## What you should do
Scan the data for lines with "Sociology" and report the count by itself.

Rendered images with source text:
============================================================

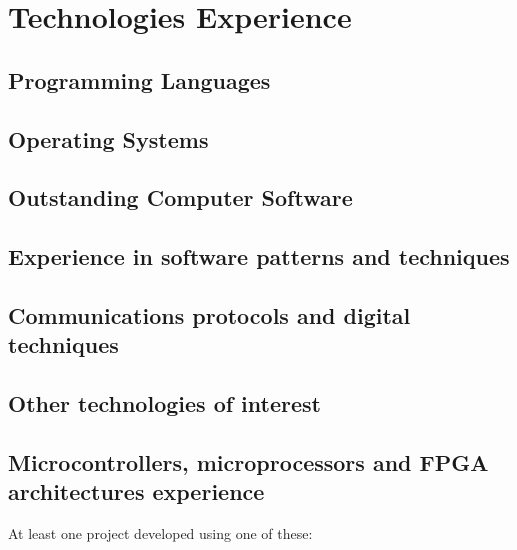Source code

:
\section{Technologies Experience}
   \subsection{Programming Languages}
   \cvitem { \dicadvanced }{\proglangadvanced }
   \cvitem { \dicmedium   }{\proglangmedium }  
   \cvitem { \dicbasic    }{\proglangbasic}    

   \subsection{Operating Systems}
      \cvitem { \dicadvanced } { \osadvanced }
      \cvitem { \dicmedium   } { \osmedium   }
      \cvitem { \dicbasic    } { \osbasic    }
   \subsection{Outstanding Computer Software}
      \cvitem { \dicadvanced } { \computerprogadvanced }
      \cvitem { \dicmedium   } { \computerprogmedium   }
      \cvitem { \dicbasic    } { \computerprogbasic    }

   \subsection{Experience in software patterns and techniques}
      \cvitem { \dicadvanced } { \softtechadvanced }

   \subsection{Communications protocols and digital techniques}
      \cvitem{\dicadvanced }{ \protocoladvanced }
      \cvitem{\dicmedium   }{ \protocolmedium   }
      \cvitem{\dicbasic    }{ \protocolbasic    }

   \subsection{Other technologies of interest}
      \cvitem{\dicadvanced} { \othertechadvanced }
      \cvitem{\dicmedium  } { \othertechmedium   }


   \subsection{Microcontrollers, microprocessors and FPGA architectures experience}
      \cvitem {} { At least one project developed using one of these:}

============================================================

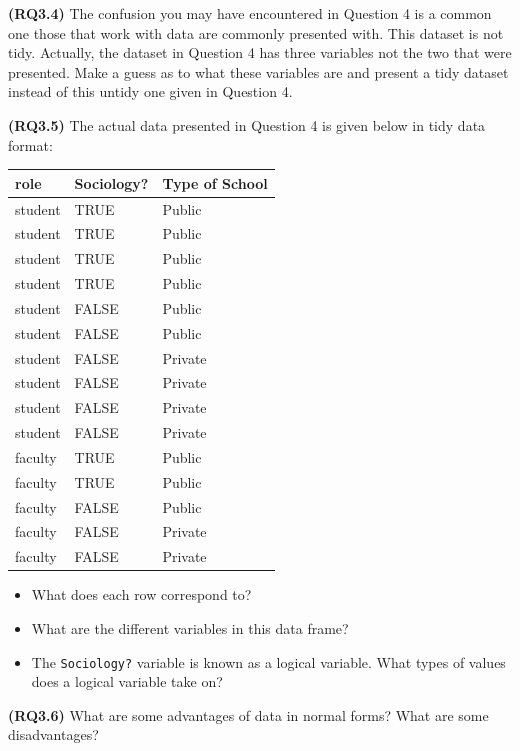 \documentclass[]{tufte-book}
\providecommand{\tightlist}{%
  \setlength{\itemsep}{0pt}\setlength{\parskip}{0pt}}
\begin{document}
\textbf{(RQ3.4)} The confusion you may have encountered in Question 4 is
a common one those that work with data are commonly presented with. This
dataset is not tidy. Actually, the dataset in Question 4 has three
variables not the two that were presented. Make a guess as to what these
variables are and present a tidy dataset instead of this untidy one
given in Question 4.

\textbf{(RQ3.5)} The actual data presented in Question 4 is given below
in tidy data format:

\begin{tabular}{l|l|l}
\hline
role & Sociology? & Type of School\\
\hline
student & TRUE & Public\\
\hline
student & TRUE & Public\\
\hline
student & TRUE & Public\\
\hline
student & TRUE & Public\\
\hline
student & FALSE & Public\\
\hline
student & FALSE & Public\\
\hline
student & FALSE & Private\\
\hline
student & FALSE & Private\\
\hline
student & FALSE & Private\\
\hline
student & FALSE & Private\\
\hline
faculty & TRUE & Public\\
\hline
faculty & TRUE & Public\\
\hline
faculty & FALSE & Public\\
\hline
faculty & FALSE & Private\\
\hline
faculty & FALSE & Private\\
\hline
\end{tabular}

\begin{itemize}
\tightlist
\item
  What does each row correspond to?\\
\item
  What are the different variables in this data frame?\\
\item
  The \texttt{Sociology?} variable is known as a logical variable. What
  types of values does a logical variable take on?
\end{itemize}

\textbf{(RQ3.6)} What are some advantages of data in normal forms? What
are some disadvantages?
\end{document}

============================================================

## Exercise solution
2